Escrita por: nerdepike

Notas do Autor


me desculpem pela demora ;-;

Capítulo 3 - Três


Havia postes de luz e eles piscavam. Alguns deles funcionavam, outros não, e havia algo na cidade que era muito ... incorreto. Emmett parou na frente dela e ergueu a mão, indicando para parar. Ela obedeceu. Ele ergueu o rifle e olhou pela mira, estudando a linha das árvores e que partes da cidade ele podia ver. Ele ouviu Regan atrás dele, esperando pacientemente enquanto examinava os edifícios, verificando se havia algum tipo de sinal de outros viajantes. Ele os chamava de 'caçadores'. As outras pessoas que sobreviveram. Caçadores. Isso era o que eles eram. A humanidade havia morrido há muito tempo, dois anos atrás, para ser exato. No segundo em que essas coisas apareceram, qualquer humanidade se foi. Ou quase tudo. Estava claro pela existência dela, que não era totalmente verdade. Ela era um pedaço da humanidade, e havia alguma obrigação dentro dele de protegê-la. E ele pensou que parte dele havia morrido há muito tempo. Aparentemente, não. 
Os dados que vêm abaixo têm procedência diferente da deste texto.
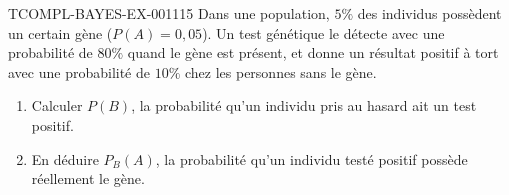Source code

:\begin{exercice}{TCOMPL-BAYES-EX-001}{1}{15}
Dans une population, $5\%$ des individus possèdent un certain gène ($P(A)=0{,}05$). Un test génétique le détecte avec une probabilité de $80\%$ quand le gène est présent, et donne un résultat positif à tort avec une probabilité de $10\%$ chez les personnes sans le gène.
\begin{enumerate}
  \item Calculer $P(B)$, la probabilité qu'un individu pris au hasard ait un test positif.
  \item En déduire $P_B(A)$, la probabilité qu'un individu testé positif possède réellement le gène.
\end{enumerate}
\end{exercice}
"Tudo bem." Ele sussurrou baixinho, e ela leu seus lábios, assentindo e começando a segui-lo enquanto caminhavam cautelosamente pela cidade. Ele os liderou desta vez, e ficou claro pela curiosidade brilhando em seus olhos que ele foi a primeira pessoa que ela viu desde aquele dia. Seus pais a protegeram do que o mundo se tornou. Isso fazia sentido, especialmente porque ela era mulher. Era uma coisa ruim ser mulher neste novo mundo. Provavelmente outro motivo pelo qual sentia essa obrigação. Provavelmente outro motivo pelo qual ele era tão cauteloso com as proteções de ambos enquanto caminhavam silenciosamente pela cidade.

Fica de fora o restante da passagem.